FEWS Uganda Food Security Outlook Jul to Dec 2008
About 2.1 million people in eastern, northern and northeastern Uganda are currently food insecure due to the impacts of floods in 2007, civil insecurity and displacements, and three consecutive seasons of poor agricultural performance, respectively (Figure 1). Food security in the Karamoja region of northeastern Uganda (Abim, Kaabong, Kotido, Moroto and Nakapiripirit Districts) continues to decline. About 707,000 people (or nearly 80 percent of the region's total population) are currently moderately to highly food insecure due to depleted food stocks, low livestock production, and poor livestock/cereal terms of trade.

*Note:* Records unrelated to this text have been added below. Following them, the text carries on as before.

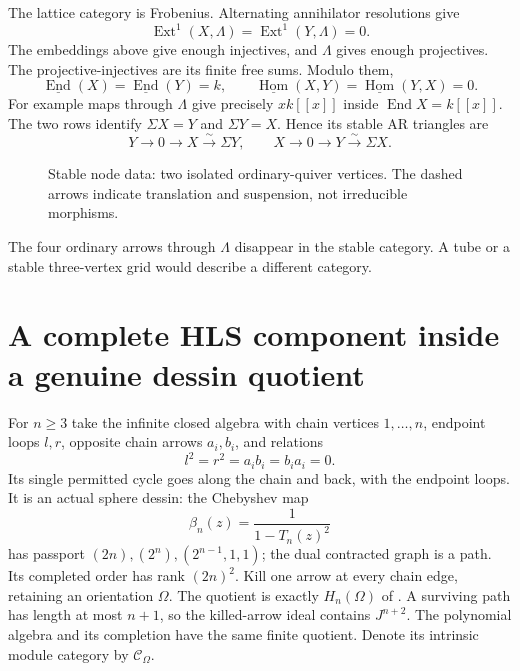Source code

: \documentclass[11pt,oneside,openany]{book}
\theoremstyle{definition}\newtheorem{definition}[theorem]{Definition}
\theoremstyle{remark}\newtheorem{remark}[theorem]{Remark}
\begin{document}
The lattice category is Frobenius. Alternating annihilator resolutions give
\[
 \operatorname{Ext}^1(X,\Lambda)=\operatorname{Ext}^1(Y,\Lambda)=0.
\]
The embeddings above give enough injectives, and $\Lambda$ gives enough
projectives. The projective-injectives are its finite free sums. Modulo them,
\[
 \underline{\operatorname{End}}(X)=
 \underline{\operatorname{End}}(Y)=k,\qquad
 \underline{\operatorname{Hom}}(X,Y)=
 \underline{\operatorname{Hom}}(Y,X)=0.
\]
For example maps through $\Lambda$ give precisely $xk[[x]]$ inside
$\operatorname{End}X=k[[x]]$. The two rows identify
$\Sigma X=Y$ and $\Sigma Y=X$. Hence its stable AR triangles are
\[
 Y\to0\to X\xrightarrow{\sim}\Sigma Y,
 \qquad X\to0\to Y\xrightarrow{\sim}\Sigma X.
\]
\begin{figure}[htbp]\centering
{}
\caption{Stable node data: two isolated ordinary-quiver vertices. The dashed
arrows indicate translation and suspension, not irreducible morphisms.}
\end{figure}
The four ordinary arrows through $\Lambda$ disappear in the stable category.
A tube or a stable three-vertex grid would describe a different category.

\section[An HLS component in a dessin quotient]{A complete HLS component inside a genuine dessin quotient}
For $n\ge3$ take the infinite closed algebra with chain vertices $1,\ldots,n$,
endpoint loops $l,r$, opposite chain arrows $a_i,b_i$, and relations
\[
 l^2=r^2=a_ib_i=b_ia_i=0.
\]
Its single permitted cycle goes along the chain and back, with the endpoint
loops. It is an actual sphere dessin: the Chebyshev map
\[
 \beta_n(z)=\frac{1}{1-T_n(z)^2}
\]
has passport $(2n),(2^n),(2^{n-1},1,1)$; the dual contracted graph is a path.
Its completed order has rank $(2n)^2$. Kill one arrow at every chain edge,
retaining an orientation $\Omega$. The quotient is exactly $H_n(\Omega)$ of
\cite{ARBHLS}. A surviving path has length at most $n+1$, so the killed-arrow
ideal contains $J^{n+2}$. The polynomial algebra and its completion have the
same finite quotient. Denote its intrinsic module category by $\mathcal C_\Omega$.
\end{document}
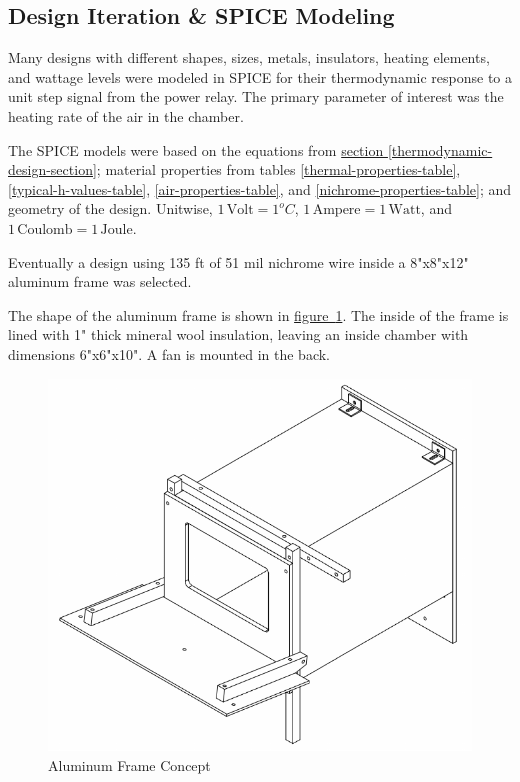 \documentclass[10pt, twocolumn]{article}
\begin{document}
\subsection{Design Iteration \& SPICE Modeling}

Many designs with different shapes, sizes, metals, insulators,
heating elements, and wattage levels were modeled in SPICE for their
thermodynamic response to a unit step signal from the power relay.
The primary parameter of interest was the heating rate of the air
in the chamber.

The SPICE models were based on the equations from
\hyperref[thermodynamic-design-section]{section \ref{thermodynamic-design-section}};
material properties from tables \ref{thermal-properties-table}, \ref{typical-h-values-table},
\ref{air-properties-table}, and \ref{nichrome-properties-table}; and
geometry of the design.
Unitwise, $1\,\textrm{Volt}=1^{o}C$, $1\,\textrm{Ampere}=1\,\textrm{Watt}$,
\mbox{and $1\,\textrm{Coulomb}=1\,\textrm{Joule}$.}

Eventually a design using 135 ft of 51 mil nichrome wire inside a 8"x8"x12"
aluminum frame was selected.

The shape of the aluminum frame is shown in
\mbox{\hyperref[aluminum-frame-concept]{figure \ref{aluminum-frame-concept}}}.
The inside of the frame is lined with 1" thick mineral wool insulation,
leaving an inside chamber with dimensions 6"x6"x10".
A fan is mounted in the back.

\begin{figure}
	\centering
	\includegraphics[width=\columnwidth]{Figures/aluminum-frame-concept.pdf}
	\caption{Aluminum Frame Concept}
	\label{aluminum-frame-concept}
\end{figure}
\end{document}
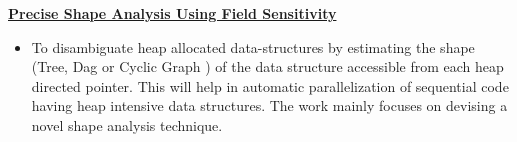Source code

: \documentclass[9pt]{article}
\newenvironment{changemargin}[2]{%
  \begin{list}{}{%
    \setlength{\topsep}{0pt}%
    \setlength{\leftmargin}{#1}%
    \setlength{\rightmargin}{#2}%
    \setlength{\listparindent}{\parindent}%
    \setlength{\itemindent}{\parindent}%
    \setlength{\parsep}{\parskip}%
  }%
  \item[]}{\end{list}
}
\newenvironment{body} {
	\vspace*{-16pt}
	\begin{changemargin}{-0.25in}{-0.5in}
  }	
	{\end{changemargin}
}
\begin{document}
\begin{body}
	\vspace{14pt}
	\textbf {\href{http://www.cse.iitk.ac.in/users/karkare/MTP/2010-11/sandeep2010precise.pdf}{Precise Shape Analysis Using Field Sensitivity}} \\
		\begin{itemize} \itemsep -0pt  
		\item[] To disambiguate heap allocated data-structures by estimating the shape (Tree, Dag or Cyclic Graph ) of the data structure 
			accessible from each heap directed pointer. This will help in automatic parallelization of sequential code having heap 
			intensive data structures. The work mainly focuses on devising a novel shape analysis technique. 
		\end{itemize}
\end{body}

\smallskip
\end{document}
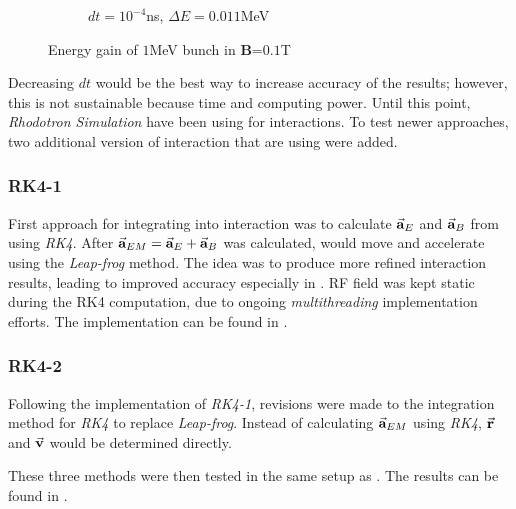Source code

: \documentclass[a4paper,oneside,12pt]{report}
\numberwithin{equation}{chapter}
\begin{document}
\begin{figure}[H]
\begin{subfigure}{0.8\textwidth}
        \caption*{$dt=10^{-4}$ns, $\Delta E=0.011$MeV}
    \end{subfigure}
    \caption{Energy gain of $1$MeV bunch in \textbf{B}=$0.1$T}
    \label{fig:mag_lf_render}
\end{figure}

Decreasing $dt$ would be the best way to increase accuracy of the results; however, this is not sustainable because time and computing power. 
Until this point, \textit{Rhodotron Simulation} have been using  for \eEM interactions. 
To test newer approaches, two additional version of  \eEM interaction that are using  were added.
\subsubsection{RK4-1}
First approach for integrating  into \eEM interaction was to calculate $\vec{\textbf{a}}_{E}$ and $\vec{\textbf{a}}_{B}$ from  using \textit{RK4}.
After $\vec{\textbf{a}}_{EM} = \vec{\textbf{a}}_{E} + \vec{\textbf{a}}_{B}$ was calculated, \e would move and accelerate using the \textit{Leap-frog} method. 
The idea was to produce more refined interaction results, leading to improved accuracy especially in \eB.
RF field was kept static during the RK4 computation, due to ongoing \textit{multithreading} implementation efforts. 
The implementation can be found in .
\subsubsection{RK4-2}
Following the implementation of \textit{RK4-1}, revisions were made to the integration method for \textit{RK4} to replace \textit{Leap-frog}.
Instead of calculating $\vec{\textbf{a}}_{EM}$ using \textit{RK4}, $\vec{\textbf{r}}$ and $\vec{\textbf{v}}$ would be determined directly.

These three methods were then tested in the same setup as . The results can be found in .
\end{document}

In the most-likely scenario from October to December 2008, food security will improve slightly, with the number of food insecure decreasing to 1.7 million people. Food security conditions will remain stable in bimodal areas due to expected average second‐season food harvests and increased food availability beginning in November. Conditions for households in flood‐affected eastern districts will improve due to first‐season harvests (June to August), off‐farm food sources, and limited income opportunities. Sustained civil security and first‐season harvests will also help improve the food security situation in northern Uganda. In Karamoja, the situation will continue to deteriorate, with hunger becoming more intense and widespread as a result of a poor September‐November 2008 harvest. Even more of the 707,000 people requiring assistance will be highly food insecure in this scenario.
In the worst‐case scenario from October to December, a resurgence in civil insecurity, displacements, and a poor second‐season harvest in the north will coincide with increased civil insecurity in Karamoja (livestock thefts, road ambushes) and below‐normal production in the east to cause a higher prevalence of and more severe hunger affecting at least 2.2 million people in these areas.